• [Directions] Take the records below from their first line through the line holding "a per-firmware basis.", and set each of those lines down exactly, without pictures.

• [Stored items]
>>>>

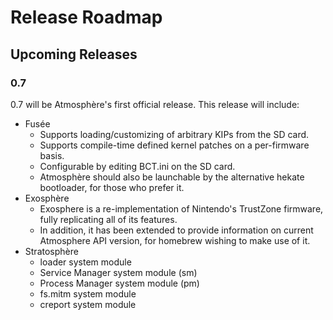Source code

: # Release Roadmap
## Upcoming Releases
### 0.7
0.7 will be Atmosphère's first official release.
This release will include:
+ Fusée
  + Supports loading/customizing of arbitrary KIPs from the SD card.
  + Supports compile-time defined kernel patches on a per-firmware basis.
  + Configurable by editing BCT.ini on the SD card.
  + Atmosphère should also be launchable by the alternative hekate bootloader, for those who prefer it.
+ Exosphère
  + Exosphere is a re-implementation of Nintendo's TrustZone firmware, fully replicating all of its features.
  + In addition, it has been extended to provide information on current Atmosphere API version, for homebrew wishing to make use of it.
+ Stratosphère
  + loader system module
  + Service Manager system module (sm)
  + Process Manager system module (pm)
  + fs.mitm system module
  + creport system module
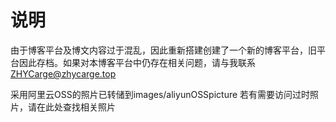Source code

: # 说明

由于博客平台及博文内容过于混乱，因此重新搭建创建了一个新的博客平台，旧平台因此存档。如果对本博客平台中仍存在相关问题，请与我联系<a href="mailto:ZHYCarge@zhycarge.top">ZHYCarge@zhycarge.top</a>

采用阿里云OSS的照片已转储到images/aliyunOSSpicture 若有需要访问过时照片，请在此处查找相关照片
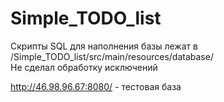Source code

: # Simple_TODO_list
Скрипты SQL для наполнения базы лежат в /Simple_TODO_list/src/main/resources/database/  
Не сделал обработку исключений  

http://46.98.96.67:8080/ - тестовая база
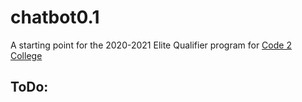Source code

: # chatbot0.1
A starting point for the 2020-2021 Elite Qualifier program for [Code 2 College](https://code2college.org/)

## ToDo:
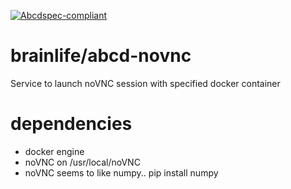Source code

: [![Abcdspec-compliant](https://img.shields.io/badge/ABCD_Spec-v1.0-green.svg)](https://github.com/soichih/abcd-spec)

# brainlife/abcd-novnc

Service to launch noVNC session with specified docker container

# dependencies

* docker engine
* noVNC on /usr/local/noVNC
* noVNC seems to like numpy.. pip install numpy
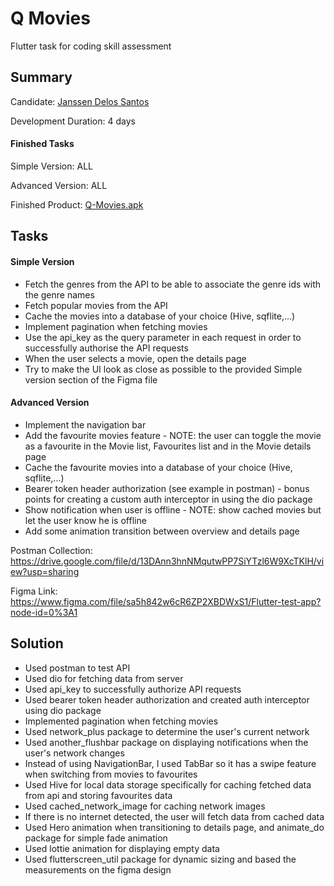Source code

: 
# Q Movies

Flutter task for coding skill assessment

## Summary
Candidate: [Janssen Delos Santos](https://www.linkedin.com/in/jangdsantos/)

Development Duration: 4 days

#### Finished Tasks
Simple Version: ALL

Advanced Version: ALL

Finished Product: [Q-Movies.apk](https://drive.google.com/file/d/1zs6vxW315PZiPTRtKtNsYbGRzAK5mazK/view)




## Tasks

####  Simple Version

- Fetch the genres from the API to be able to associate the genre ids with the genre names
- Fetch popular movies from the API
- Cache the movies into a database of your choice (Hive, sqflite,...)
- Implement pagination when fetching movies
- Use the api_key as the query parameter in each request in order to successfully authorise the API requests
- When the user selects a movie, open the details page
- Try to make the UI look as close as possible to the provided Simple version section of the Figma file

#### Advanced Version

- Implement the navigation bar
- Add the favourite movies feature - NOTE: the user can toggle the movie as a favourite in the Movie list, Favourites list and in the Movie details page
- Cache the favourite movies into a database of your choice (Hive, sqflite,...)
- Bearer token header authorization (see example in postman) - bonus points for creating a custom auth interceptor in using the dio package
- Show notification when user is offline - NOTE: show cached movies but let the user know he is offline
- Add some animation transition between overview and details page

Postman Collection: https://drive.google.com/file/d/13DAnn3hnNMqutwPP7SiYTzl6W9XcTKlH/view?usp=sharing

Figma Link: https://www.figma.com/file/sa5h842w6cR6ZP2XBDWxS1/Flutter-test-app?node-id=0%3A1


## Solution

- Used postman to test API
- Used dio for fetching data from server
- Used api_key to successfully authorize API requests
- Used bearer token header authorization and created auth interceptor using dio package
- Implemented pagination when fetching movies
- Used network_plus package to determine the user's current network
- Used another_flushbar package on displaying notifications when the user's network changes
- Instead of using NavigationBar, I used TabBar so it has a swipe feature when switching from movies to favourites
- Used Hive for local data storage specifically for caching fetched data from api and storing favourites data
- Used cached_network_image for caching network images
- If there is no internet detected, the user will fetch data from cached data
- Used Hero animation when transitioning to details page, and animate_do package for simple fade animation
- Used lottie animation for displaying empty data
- Used flutterscreen_util package for dynamic sizing and based the measurements on the figma design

<<<<

• [Response to this task]
Source code

: # Release Roadmap
## Upcoming Releases
### 0.7
0.7 will be Atmosphère's first official release.
This release will include:
+ Fusée
  + Supports loading/customizing of arbitrary KIPs from the SD card.
  + Supports compile-time defined kernel patches on a per-firmware basis.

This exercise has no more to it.